_Information_.

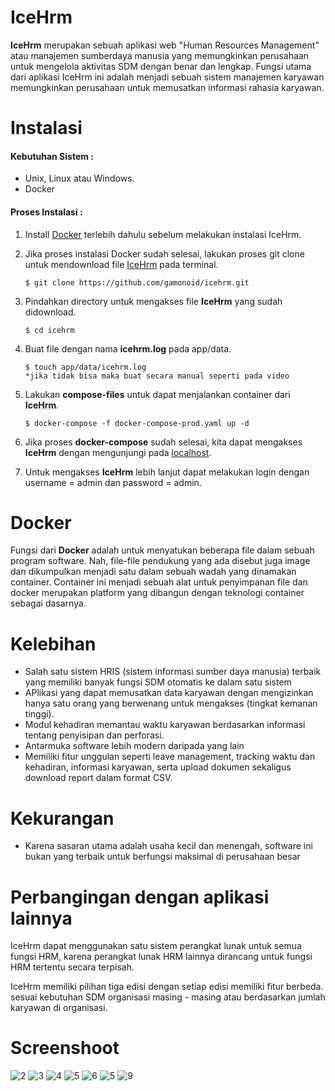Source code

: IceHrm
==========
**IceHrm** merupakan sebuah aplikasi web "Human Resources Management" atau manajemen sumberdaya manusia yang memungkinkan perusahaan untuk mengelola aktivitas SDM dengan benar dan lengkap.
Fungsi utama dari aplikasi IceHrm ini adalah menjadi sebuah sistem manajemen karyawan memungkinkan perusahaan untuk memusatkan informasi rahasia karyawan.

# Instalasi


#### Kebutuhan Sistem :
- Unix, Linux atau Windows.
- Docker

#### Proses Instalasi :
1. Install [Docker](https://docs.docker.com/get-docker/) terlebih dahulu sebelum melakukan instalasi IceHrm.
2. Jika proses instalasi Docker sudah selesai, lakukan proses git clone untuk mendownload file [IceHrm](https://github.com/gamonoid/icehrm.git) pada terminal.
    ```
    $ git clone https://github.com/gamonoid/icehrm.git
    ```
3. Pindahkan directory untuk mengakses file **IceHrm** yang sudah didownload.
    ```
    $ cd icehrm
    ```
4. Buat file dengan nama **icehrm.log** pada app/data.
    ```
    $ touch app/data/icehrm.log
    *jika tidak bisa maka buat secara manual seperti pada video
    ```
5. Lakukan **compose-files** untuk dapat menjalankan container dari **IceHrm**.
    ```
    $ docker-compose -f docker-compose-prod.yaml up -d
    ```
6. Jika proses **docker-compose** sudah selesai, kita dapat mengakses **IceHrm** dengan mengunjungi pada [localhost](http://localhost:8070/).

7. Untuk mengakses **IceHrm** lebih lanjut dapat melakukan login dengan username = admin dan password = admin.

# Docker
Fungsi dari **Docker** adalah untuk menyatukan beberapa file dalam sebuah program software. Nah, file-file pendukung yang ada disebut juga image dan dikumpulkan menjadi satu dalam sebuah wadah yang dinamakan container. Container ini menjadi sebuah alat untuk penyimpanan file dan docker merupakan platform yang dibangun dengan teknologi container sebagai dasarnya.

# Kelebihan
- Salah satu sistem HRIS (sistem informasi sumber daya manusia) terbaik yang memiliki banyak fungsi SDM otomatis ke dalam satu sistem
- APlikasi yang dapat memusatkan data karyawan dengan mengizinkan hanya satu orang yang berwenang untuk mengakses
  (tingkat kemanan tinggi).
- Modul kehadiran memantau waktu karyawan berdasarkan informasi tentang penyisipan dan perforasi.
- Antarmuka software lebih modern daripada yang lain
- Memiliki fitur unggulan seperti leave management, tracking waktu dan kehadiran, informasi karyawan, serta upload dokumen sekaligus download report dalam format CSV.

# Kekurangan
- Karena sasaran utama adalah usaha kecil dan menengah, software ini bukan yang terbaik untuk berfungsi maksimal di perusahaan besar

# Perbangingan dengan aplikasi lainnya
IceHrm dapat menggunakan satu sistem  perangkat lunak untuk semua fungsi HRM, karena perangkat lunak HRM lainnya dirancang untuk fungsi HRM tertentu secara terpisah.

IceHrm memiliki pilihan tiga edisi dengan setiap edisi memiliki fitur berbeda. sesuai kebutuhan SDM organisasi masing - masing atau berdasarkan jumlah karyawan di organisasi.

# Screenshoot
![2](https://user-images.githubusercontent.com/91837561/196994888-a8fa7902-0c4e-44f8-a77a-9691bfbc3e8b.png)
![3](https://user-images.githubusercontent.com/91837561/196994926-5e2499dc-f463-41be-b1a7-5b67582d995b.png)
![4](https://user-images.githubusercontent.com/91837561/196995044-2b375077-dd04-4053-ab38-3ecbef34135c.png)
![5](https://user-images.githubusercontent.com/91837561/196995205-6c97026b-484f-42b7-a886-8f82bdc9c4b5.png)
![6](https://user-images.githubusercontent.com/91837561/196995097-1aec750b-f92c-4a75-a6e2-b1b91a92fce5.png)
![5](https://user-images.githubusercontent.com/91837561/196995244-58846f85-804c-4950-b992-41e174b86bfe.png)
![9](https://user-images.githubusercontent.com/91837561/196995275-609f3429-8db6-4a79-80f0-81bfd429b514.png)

_What the task requires_.
Transcribe the material above in full. No picture is to be copied.

_Answer to the problem_.
Source code

: IceHrm
==========
**IceHrm** merupakan sebuah aplikasi web "Human Resources Management" atau manajemen sumberdaya manusia yang memungkinkan perusahaan untuk mengelola aktivitas SDM dengan benar dan lengkap.
Fungsi utama dari aplikasi IceHrm ini adalah menjadi sebuah sistem manajemen karyawan memungkinkan perusahaan untuk memusatkan informasi rahasia karyawan.

# Instalasi


#### Kebutuhan Sistem :
- Unix, Linux atau Windows.
- Docker

#### Proses Instalasi :
1. Install [Docker](https://docs.docker.com/get-docker/) terlebih dahulu sebelum melakukan instalasi IceHrm.
2. Jika proses instalasi Docker sudah selesai, lakukan proses git clone untuk mendownload file [IceHrm](https://github.com/gamonoid/icehrm.git) pada terminal.
    ```
    $ git clone https://github.com/gamonoid/icehrm.git
    ```
3. Pindahkan directory untuk mengakses file **IceHrm** yang sudah didownload.
    ```
    $ cd icehrm
    ```
4. Buat file dengan nama **icehrm.log** pada app/data.
    ```
    $ touch app/data/icehrm.log
    *jika tidak bisa maka buat secara manual seperti pada video
    ```
5. Lakukan **compose-files** untuk dapat menjalankan container dari **IceHrm**.
    ```
    $ docker-compose -f docker-compose-prod.yaml up -d
    ```
6. Jika proses **docker-compose** sudah selesai, kita dapat mengakses **IceHrm** dengan mengunjungi pada [localhost](http://localhost:8070/).

7. Untuk mengakses **IceHrm** lebih lanjut dapat melakukan login dengan username = admin dan password = admin.

# Docker
Fungsi dari **Docker** adalah untuk menyatukan beberapa file dalam sebuah program software. Nah, file-file pendukung yang ada disebut juga image dan dikumpulkan menjadi satu dalam sebuah wadah yang dinamakan container. Container ini menjadi sebuah alat untuk penyimpanan file dan docker merupakan platform yang dibangun dengan teknologi container sebagai dasarnya.

# Kelebihan
- Salah satu sistem HRIS (sistem informasi sumber daya manusia) terbaik yang memiliki banyak fungsi SDM otomatis ke dalam satu sistem
- APlikasi yang dapat memusatkan data karyawan dengan mengizinkan hanya satu orang yang berwenang untuk mengakses
  (tingkat kemanan tinggi).
- Modul kehadiran memantau waktu karyawan berdasarkan informasi tentang penyisipan dan perforasi.
- Antarmuka software lebih modern daripada yang lain
- Memiliki fitur unggulan seperti leave management, tracking waktu dan kehadiran, informasi karyawan, serta upload dokumen sekaligus download report dalam format CSV.

# Kekurangan
- Karena sasaran utama adalah usaha kecil dan menengah, software ini bukan yang terbaik untuk berfungsi maksimal di perusahaan besar

# Perbangingan dengan aplikasi lainnya
IceHrm dapat menggunakan satu sistem  perangkat lunak untuk semua fungsi HRM, karena perangkat lunak HRM lainnya dirancang untuk fungsi HRM tertentu secara terpisah.

IceHrm memiliki pilihan tiga edisi dengan setiap edisi memiliki fitur berbeda. sesuai kebutuhan SDM organisasi masing - masing atau berdasarkan jumlah karyawan di organisasi.

# Screenshoot
![2](https://user-images.githubusercontent.com/91837561/196994888-a8fa7902-0c4e-44f8-a77a-9691bfbc3e8b.png)
![3](https://user-images.githubusercontent.com/91837561/196994926-5e2499dc-f463-41be-b1a7-5b67582d995b.png)
![4](https://user-images.githubusercontent.com/91837561/196995044-2b375077-dd04-4053-ab38-3ecbef34135c.png)
![5](https://user-images.githubusercontent.com/91837561/196995205-6c97026b-484f-42b7-a886-8f82bdc9c4b5.png)
![6](https://user-images.githubusercontent.com/91837561/196995097-1aec750b-f92c-4a75-a6e2-b1b91a92fce5.png)
![5](https://user-images.githubusercontent.com/91837561/196995244-58846f85-804c-4950-b992-41e174b86bfe.png)
![9](https://user-images.githubusercontent.com/91837561/196995275-609f3429-8db6-4a79-80f0-81bfd429b514.png)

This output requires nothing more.